START Data supplied

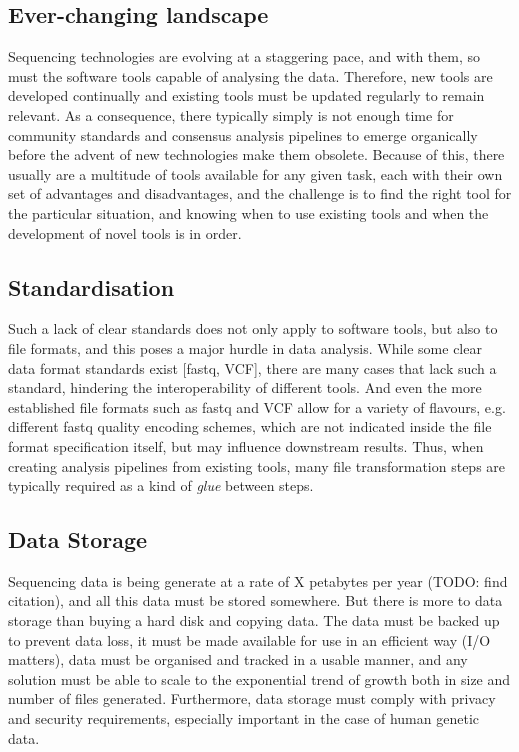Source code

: \subsection{Ever-changing landscape}
Sequencing technologies are evolving at a staggering pace, and with them, so must the software tools capable of analysing the data. Therefore, new tools are developed continually and existing tools must be updated regularly to remain relevant. As a consequence, there typically simply is not enough time for community standards and consensus analysis pipelines to emerge organically before the advent of new technologies make them obsolete. Because of this, there usually are a multitude of tools available for any given task, each with their own set of advantages and disadvantages, and the challenge is to find the right tool for the particular situation, and knowing when to use existing tools and when the development of novel tools is in order.

\subsection{Standardisation}
Such a lack of clear standards does not only apply to software tools, but also to file formats, and this poses a major hurdle in data analysis. While some clear data format standards exist [fastq, VCF], there are many cases that lack such a standard, hindering the interoperability of different tools. And even the more established file formats such as fastq and VCF allow for a variety of flavours, e.g. different fastq quality encoding schemes, which are not indicated inside the file format specification itself, but may influence downstream results. Thus, when creating analysis pipelines from existing tools, many file transformation steps are typically required as a kind of \textit{glue} between steps.

\subsection{Data Storage}

Sequencing data is being generate at a rate of X petabytes per year (TODO: find citation), and all this data must be stored somewhere. But there is more to data storage than buying a hard disk and copying data. The data must be backed up to prevent data loss, it must be made available for use in an efficient way (I/O matters), data must be organised and tracked in a usable manner, and any solution must be able to scale to the exponential trend of growth both in size and number of files generated. Furthermore, data storage must comply with privacy and security requirements, especially important in the case of human genetic data.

END Data supplied

● Work to be completed
Hand back the data above exactly, leaving out all pictures.

● Response to the task
Source code

: \subsection{Ever-changing landscape}
Sequencing technologies are evolving at a staggering pace, and with them, so must the software tools capable of analysing the data. Therefore, new tools are developed continually and existing tools must be updated regularly to remain relevant. As a consequence, there typically simply is not enough time for community standards and consensus analysis pipelines to emerge organically before the advent of new technologies make them obsolete. Because of this, there usually are a multitude of tools available for any given task, each with their own set of advantages and disadvantages, and the challenge is to find the right tool for the particular situation, and knowing when to use existing tools and when the development of novel tools is in order.

\subsection{Standardisation}
Such a lack of clear standards does not only apply to software tools, but also to file formats, and this poses a major hurdle in data analysis. While some clear data format standards exist [fastq, VCF], there are many cases that lack such a standard, hindering the interoperability of different tools. And even the more established file formats such as fastq and VCF allow for a variety of flavours, e.g. different fastq quality encoding schemes, which are not indicated inside the file format specification itself, but may influence downstream results. Thus, when creating analysis pipelines from existing tools, many file transformation steps are typically required as a kind of \textit{glue} between steps.

\subsection{Data Storage}

Sequencing data is being generate at a rate of X petabytes per year (TODO: find citation), and all this data must be stored somewhere. But there is more to data storage than buying a hard disk and copying data. The data must be backed up to prevent data loss, it must be made available for use in an efficient way (I/O matters), data must be organised and tracked in a usable manner, and any solution must be able to scale to the exponential trend of growth both in size and number of files generated. Furthermore, data storage must comply with privacy and security requirements, especially important in the case of human genetic data.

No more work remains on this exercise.